* **EXERCISE AIM**: When the string "PENJUALAN" is part of a line below, that line should be copied.

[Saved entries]
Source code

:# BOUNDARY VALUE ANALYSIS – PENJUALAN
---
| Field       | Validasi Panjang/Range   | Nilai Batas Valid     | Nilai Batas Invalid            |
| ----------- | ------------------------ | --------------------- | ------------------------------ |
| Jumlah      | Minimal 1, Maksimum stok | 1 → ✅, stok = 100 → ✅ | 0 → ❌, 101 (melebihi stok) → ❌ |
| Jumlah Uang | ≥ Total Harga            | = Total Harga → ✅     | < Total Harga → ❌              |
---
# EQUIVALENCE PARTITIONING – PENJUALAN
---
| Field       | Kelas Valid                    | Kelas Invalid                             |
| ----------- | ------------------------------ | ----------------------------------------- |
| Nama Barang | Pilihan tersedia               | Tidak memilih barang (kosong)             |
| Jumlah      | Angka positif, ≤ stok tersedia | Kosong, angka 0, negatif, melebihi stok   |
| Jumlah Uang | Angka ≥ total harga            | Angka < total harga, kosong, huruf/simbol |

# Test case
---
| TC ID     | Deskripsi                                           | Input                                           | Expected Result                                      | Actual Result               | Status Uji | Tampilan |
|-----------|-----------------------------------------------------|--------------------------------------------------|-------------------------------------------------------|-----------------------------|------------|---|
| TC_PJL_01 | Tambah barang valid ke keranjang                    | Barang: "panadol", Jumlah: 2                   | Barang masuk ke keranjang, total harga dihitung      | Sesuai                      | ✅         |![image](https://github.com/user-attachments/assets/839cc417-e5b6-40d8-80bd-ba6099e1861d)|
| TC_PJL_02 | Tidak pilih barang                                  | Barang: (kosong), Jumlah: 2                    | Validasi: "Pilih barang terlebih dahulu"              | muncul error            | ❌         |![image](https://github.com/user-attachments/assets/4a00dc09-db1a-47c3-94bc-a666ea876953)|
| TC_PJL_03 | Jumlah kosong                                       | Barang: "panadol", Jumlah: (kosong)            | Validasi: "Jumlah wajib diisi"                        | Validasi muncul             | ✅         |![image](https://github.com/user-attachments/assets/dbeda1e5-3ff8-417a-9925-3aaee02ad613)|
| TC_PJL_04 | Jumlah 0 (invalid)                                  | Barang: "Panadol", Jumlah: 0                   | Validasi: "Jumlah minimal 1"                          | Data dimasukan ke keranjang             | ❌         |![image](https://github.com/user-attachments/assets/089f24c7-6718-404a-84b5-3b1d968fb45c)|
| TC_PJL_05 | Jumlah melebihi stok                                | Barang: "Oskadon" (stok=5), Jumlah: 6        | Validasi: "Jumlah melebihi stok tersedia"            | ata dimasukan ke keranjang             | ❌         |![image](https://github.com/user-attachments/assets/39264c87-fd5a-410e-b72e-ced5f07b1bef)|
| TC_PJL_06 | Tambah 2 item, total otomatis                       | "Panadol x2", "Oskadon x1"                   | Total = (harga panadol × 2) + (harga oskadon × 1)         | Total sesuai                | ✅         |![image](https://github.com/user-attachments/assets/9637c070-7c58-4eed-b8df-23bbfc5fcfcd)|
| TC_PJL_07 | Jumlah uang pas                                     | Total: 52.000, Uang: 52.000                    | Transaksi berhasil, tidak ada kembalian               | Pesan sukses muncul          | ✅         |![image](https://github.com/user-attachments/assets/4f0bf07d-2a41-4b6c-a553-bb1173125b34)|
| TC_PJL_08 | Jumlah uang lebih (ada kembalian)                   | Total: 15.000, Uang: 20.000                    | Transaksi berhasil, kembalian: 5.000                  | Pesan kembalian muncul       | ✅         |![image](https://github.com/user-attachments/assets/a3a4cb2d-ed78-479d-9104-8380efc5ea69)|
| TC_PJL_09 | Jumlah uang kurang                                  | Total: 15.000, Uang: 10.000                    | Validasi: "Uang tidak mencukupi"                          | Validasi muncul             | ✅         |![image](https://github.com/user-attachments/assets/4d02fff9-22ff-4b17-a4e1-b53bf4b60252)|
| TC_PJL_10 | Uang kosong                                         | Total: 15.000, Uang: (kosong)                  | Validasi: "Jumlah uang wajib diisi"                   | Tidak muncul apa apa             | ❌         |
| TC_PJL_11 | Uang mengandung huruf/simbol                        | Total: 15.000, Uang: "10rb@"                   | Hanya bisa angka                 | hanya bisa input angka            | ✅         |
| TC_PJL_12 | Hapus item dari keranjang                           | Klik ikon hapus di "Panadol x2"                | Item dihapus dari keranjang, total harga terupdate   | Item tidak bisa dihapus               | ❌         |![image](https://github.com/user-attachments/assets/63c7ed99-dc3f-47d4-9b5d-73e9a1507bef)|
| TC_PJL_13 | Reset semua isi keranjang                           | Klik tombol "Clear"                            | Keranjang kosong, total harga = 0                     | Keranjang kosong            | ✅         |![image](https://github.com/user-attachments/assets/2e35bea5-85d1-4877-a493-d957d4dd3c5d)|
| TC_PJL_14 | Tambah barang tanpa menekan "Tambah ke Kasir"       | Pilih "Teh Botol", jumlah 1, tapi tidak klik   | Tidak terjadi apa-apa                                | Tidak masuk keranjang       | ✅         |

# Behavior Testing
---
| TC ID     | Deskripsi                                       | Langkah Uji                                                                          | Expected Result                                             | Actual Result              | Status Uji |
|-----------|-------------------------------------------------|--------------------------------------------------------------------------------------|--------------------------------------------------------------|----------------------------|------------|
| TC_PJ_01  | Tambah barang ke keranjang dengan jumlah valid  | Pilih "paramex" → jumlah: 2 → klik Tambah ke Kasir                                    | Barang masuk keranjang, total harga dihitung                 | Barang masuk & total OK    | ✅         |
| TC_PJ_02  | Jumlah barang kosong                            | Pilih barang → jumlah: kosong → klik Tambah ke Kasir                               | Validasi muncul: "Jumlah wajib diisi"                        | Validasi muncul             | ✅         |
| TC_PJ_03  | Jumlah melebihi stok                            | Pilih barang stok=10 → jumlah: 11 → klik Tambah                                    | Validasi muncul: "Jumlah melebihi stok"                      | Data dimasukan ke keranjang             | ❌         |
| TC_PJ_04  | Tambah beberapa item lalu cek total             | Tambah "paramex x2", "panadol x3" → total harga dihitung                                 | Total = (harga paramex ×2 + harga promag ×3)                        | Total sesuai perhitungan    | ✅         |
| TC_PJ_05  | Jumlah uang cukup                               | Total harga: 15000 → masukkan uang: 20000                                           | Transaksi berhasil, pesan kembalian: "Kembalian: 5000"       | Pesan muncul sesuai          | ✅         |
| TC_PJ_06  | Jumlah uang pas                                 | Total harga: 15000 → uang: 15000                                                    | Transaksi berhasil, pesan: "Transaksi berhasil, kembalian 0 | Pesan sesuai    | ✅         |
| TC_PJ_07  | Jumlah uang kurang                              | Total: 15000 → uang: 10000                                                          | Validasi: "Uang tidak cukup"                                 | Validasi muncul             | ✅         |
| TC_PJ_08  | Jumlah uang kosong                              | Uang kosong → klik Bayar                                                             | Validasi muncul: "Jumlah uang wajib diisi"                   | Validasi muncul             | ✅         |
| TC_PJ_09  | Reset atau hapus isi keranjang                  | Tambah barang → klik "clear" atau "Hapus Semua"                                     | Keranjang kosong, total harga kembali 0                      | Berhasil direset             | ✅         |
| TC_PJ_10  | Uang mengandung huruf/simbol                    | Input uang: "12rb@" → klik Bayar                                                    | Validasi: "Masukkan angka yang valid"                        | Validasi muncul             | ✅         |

* **OUTPUT OF THE EXERCISE**:
:# BOUNDARY VALUE ANALYSIS – PENJUALAN
# EQUIVALENCE PARTITIONING – PENJUALAN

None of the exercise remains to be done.